If you're interested in opencl in java, there's JavaCL. From your previous work I know you're most familiar with CUDA, so you could also give jcuda a whirl.

I can't speak for javacl, but jcuda worked ok for me when I was doing some extremely basic poc work during an evaluation of amazon's gpu cluster nodes.

[happyjack27]

at the point of implementing learning in the neural nets.
i was thinking it would be supervised learning, but it's unsupervised learning! ahh! makes the problem harder. i think i got a method figured out now though, based on "temporal difference learning". a few details i got to work out in my head though.

this might actually turn out to be smarter than i first anticipated. though activating learning - which is only partially complete, has already halved the frame rate, so we'll see.

i'm keeping the computational complexity time low, but even o(n) is slow for large o's and large n's. they may be very smart, but at they are also slow. and you don't picture swarms as slow-moving. besides, the learning rate and evolution rate are ultimately proportional to the rate of sim time.

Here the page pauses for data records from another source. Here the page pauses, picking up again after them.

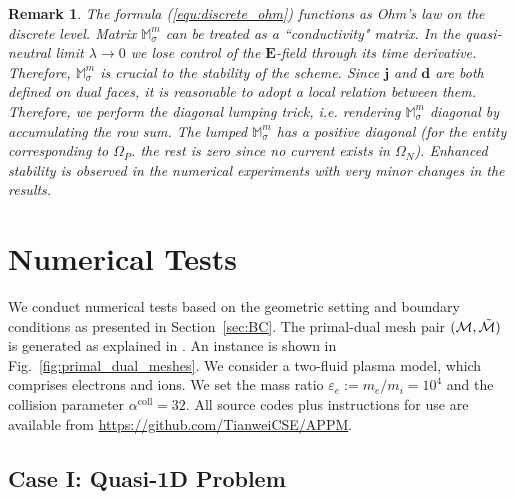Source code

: \documentclass{article}
\newtheorem*{remark}{Remark}
\begin{document}
\begin{remark}
  The formula (\ref{equ:discrete_ohm}) functions as Ohm's law on the discrete
  level. Matrix $\mathbb{M}_\sigma^m$ can be treated as a ``conductivity" matrix. In the
  quasi-neutral limit $\lambda \rightarrow 0$ we lose control of the $\mathbf{E}$-field
  through its time derivative. Therefore, $\mathbb{M}_\sigma^m$ is crucial to the
  stability of the scheme. Since $\mathbf{j}$ and $\mathbf{d}$ are both defined on dual
  faces, it is reasonable to adopt a local relation between them. Therefore, we perform
  the \emph{diagonal lumping} trick, i.e. rendering $\mathbb{M}_\sigma^m$ diagonal by
  accumulating the row sum. The lumped $\mathbb{M}_\sigma^m$ has a positive diagonal (for
  the entity corresponding to $\Omega_P$. the rest is zero since no current exists in
  $\Omega_N$). Enhanced stability is observed in the numerical experiments with very minor
  changes in the results.
\end{remark}

\section{Numerical Tests} \label{sec:numerical_experiment}

We conduct numerical tests based on the geometric setting and boundary conditions as
presented in Section~\ref{sec:BC}. The primal-dual mesh pair
$(\mathcal{M}, \Tilde{\mathcal{M}})$ is generated as explained in
\cite[][Chapt.~1]{fuchs_2021}. An instance is shown in Fig.~\ref{fig:primal_dual_meshes}. We
consider a two-fluid plasma model, which comprises electrons and ions. We set the mass
ratio $\varepsilon_e := m_e / m_i = 10^4$ and the collision parameter
$\alpha^\text{coll} = 32$. All source codes plus instructions for use are available from
\url{https://github.com/TianweiCSE/APPM}.

\subsection{Case I: Quasi-1D Problem}
\end{document}
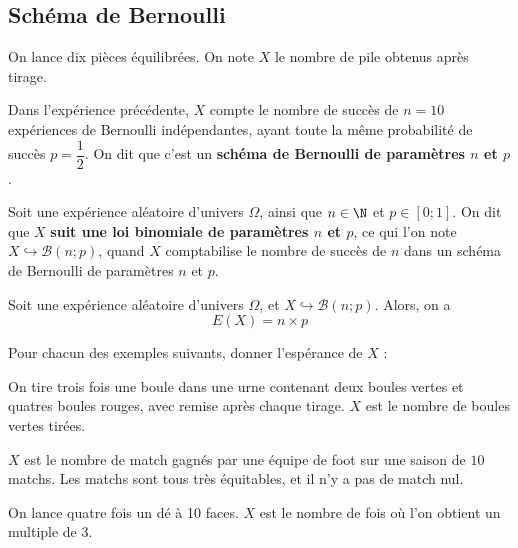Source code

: \documentclass{article}
\begin{document}
\subsection{Schéma de Bernoulli}
\begin{example}
On lance dix pièces équilibrées. On note $X$ le nombre de pile obtenus après tirage.
\end{example}
\begin{tcolorbox}
\begin{remark}
Dans l'expérience précédente, $X$ compte le nombre de succès de $n = 10$ expériences de Bernoulli indépendantes, ayant toute la même probabilité de succès $p = \dfrac{1}{2}$. On dit que c'est un \textbf{schéma de Bernoulli de paramètres $n$ et $p$}.
\end{remark}
\end{tcolorbox}
\begin{tcolorbox}    
\begin{definition}
Soit une expérience aléatoire d'univers $\Omega$, ainsi que $n \in \N$ et $p \in [0;1]$. On dit que $X$ \textbf{suit une loi binomiale de paramètres $n$ et $p$}, ce qui l'on note $X \hookrightarrow \mathcal{B}(n;p)$, quand $X$ comptabilise le nombre de succès de $n$ dans un schéma de Bernoulli de paramètres $n$ et $p$. 
\end{definition}
\end{tcolorbox}
\begin{proposition}
Soit une expérience aléatoire d'univers $\Omega$, et $X \hookrightarrow \mathcal{B}(n;p)$. Alors, on a
\begin{equation*}
E(X) = n \times p
\end{equation*}
\end{proposition}
\begin{example}
Pour chacun des exemples suivants, donner l'espérance de $X$ :
\begin{enumquestions}
\item On tire trois fois une boule dans une urne contenant deux boules vertes et quatres boules rouges, avec remise après chaque tirage. $X$ est le nombre de boules vertes tirées. 
\item $X$ est le nombre de match gagnés par une équipe de foot sur une saison de $10$ matchs. Les matchs sont tous très équitables, et il n'y a pas de match nul.
\item On lance quatre fois un dé à 10 faces. $X$ est le nombre de fois où l'on obtient un multiple de $3$.
\end{enumquestions}
\emptybox{4cm}
\end{example}
\end{document}
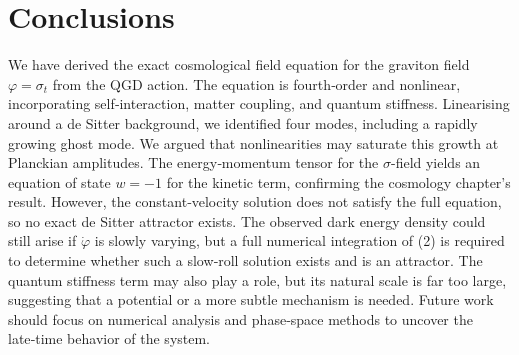 \documentclass[11pt,a4paper]{article}
\begin{document}
\section{Conclusions}
\label{sec:conclusions}

We have derived the exact cosmological field equation for the graviton field \(\varphi = \sigma_t\) from the QGD action. The equation is fourth‑order and nonlinear, incorporating self‑interaction, matter coupling, and quantum stiffness. Linearising around a de Sitter background, we identified four modes, including a rapidly growing ghost mode. We argued that nonlinearities may saturate this growth at Planckian amplitudes. The energy‑momentum tensor for the \(\sigma\)-field yields an equation of state \(w=-1\) for the kinetic term, confirming the cosmology chapter's result. However, the constant‑velocity solution does not satisfy the full equation, so no exact de Sitter attractor exists. The observed dark energy density could still arise if \(\dot\varphi\) is slowly varying, but a full numerical integration of (2) is required to determine whether such a slow‑roll solution exists and is an attractor. The quantum stiffness term may also play a role, but its natural scale is far too large, suggesting that a potential or a more subtle mechanism is needed. Future work should focus on numerical analysis and phase‑space methods to uncover the late‑time behavior of the system.
\end{document}

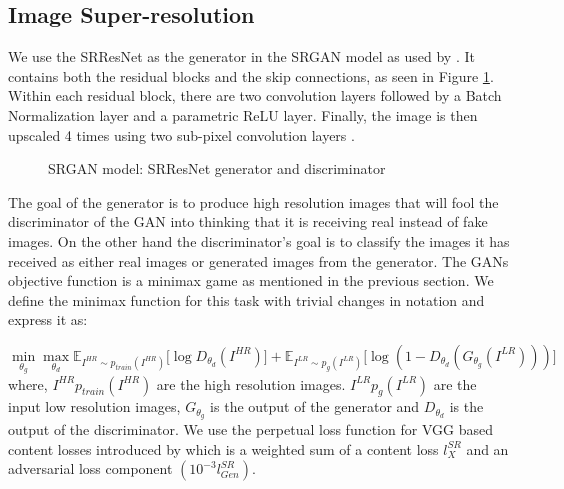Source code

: \documentclass[oneside,a4paper,12pt]{report}
\begin{document}
  \subsection{Image Super-resolution}
\hspace{0.4 in}We use the SRResNet as the generator in the SRGAN model as used by \citet{ledig2017photorealistic}. It contains both the residual blocks and the skip connections, as seen in Figure \ref{fig:srgan-dig}. Within each residual block, there are two convolution layers followed by a Batch Normalization layer and a parametric ReLU layer. Finally, the image is then upscaled 4 times using two sub-pixel convolution layers \citep{shi2016subpixel}.
	\begin{center}
	\begin{figure}[!htbp]
		\centering
	  \caption{SRGAN model: SRResNet generator and discriminator}
	  \label{fig:srgan-dig}
	\end{figure}
  \end{center}
\hspace*{0.25 in}The goal of the generator is to produce high resolution images that will fool the discriminator of the GAN into thinking that it is receiving real instead of fake images. On the other hand the discriminator's goal is to classify the images it has received as either real images or generated images from the generator. The GANs objective function is a minimax game as mentioned in the previous section. We define the minimax function for this task with trivial changes in notation and express it as:

\[
		\min_{\theta_g}\max_{\theta_d}\mathbb{E}_{I^{HR}\sim p_{train}(I^{HR})}\big[ \log D_{\theta_d}(I^{HR})\big] + \mathbb{E}_{I^{LR}\sim p_{g}(I^{LR})}\big[\log(1 - D_{\theta_d}(G_{\theta_g}(I^{LR})))\big]
	\]
	where, $I^{HR}p_{train}(I^{HR})$ are the high resolution images. $I^{LR}p_g(I^{LR})$ are the input low resolution images, $G_{\theta_g}$ is the output of the generator and $D_{\theta_d}$ is the output of the discriminator. We use the perpetual loss function for VGG based content losses introduced by \citet{ledig2017photorealistic} which is a weighted sum of a content loss $l^{SR}_X$ and an adversarial loss component $(10^{-3}l^{SR}_{Gen})$.
\end{document}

on another note, i have a new idea i called "quantum neural nets" until i looked that up and found there already is such a thing. mine is different though. in it, you represent the neural net as a probability field of neural nets. the probability field is stored as a covariance matrix, which is actually stored as its eigenvalues and eigenvectors. (this way updates and selections can be done in much lower computational complexity time.) and then the matrix is updated via CMA-ES after each data point, rather than each generation of the organism. furthermore, you could share the CMA-ES among multiple organisms, thus improving its convergence.

so really each time step you're replacing the creatures brain with an entirely new one selected from the cma-es's virtual population, while maintaining the values of any internal state variables. so its "memories" remain the same, but its brain structure is determined by an evolving quantum field.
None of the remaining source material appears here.